→ **EXERCISE INSTRUCTIONS**:
Retype only the lines from the top of the records to the line with "## TEST STEPS", including that line but none of the pictures.

[Saved data entries]
((
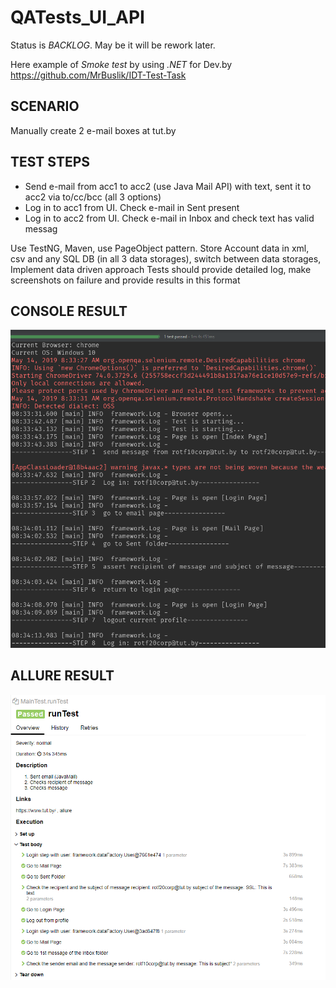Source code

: # QATests_UI_API
Status is *BACKLOG*. May be it will be rework later.

Here example of *Smoke test* by using *.NET* for Dev.by
https://github.com/MrBuslik/IDT-Test-Task

## SCENARIO

Manually create 2 e-mail boxes at tut.by

## TEST STEPS

* Send e-mail from acc1 to acc2 (use Java Mail API) with text, sent it to acc2 via to/cc/bcc (all 3 options)
* Log in to acc1 from UI. Check e-mail in Sent present
* Log in to acc2 from UI. Check e-mail in Inbox and check text has valid messag

Use TestNG, Maven, use PageObject pattern. Store Account data in xml, csv and any SQL DB (in all 3 data storages), switch between data storages, Implement data driven approach Tests should provide detailed log, make screenshots on failure and provide results in this format

## CONSOLE RESULT
![alt text](console.png)

## ALLURE RESULT
![alt text](allure.png)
))
→ **ANSWER BELOW**:
Source code

: # QATests_UI_API
Status is *BACKLOG*. May be it will be rework later.

Here example of *Smoke test* by using *.NET* for Dev.by
https://github.com/MrBuslik/IDT-Test-Task

## SCENARIO

Manually create 2 e-mail boxes at tut.by

## TEST STEPS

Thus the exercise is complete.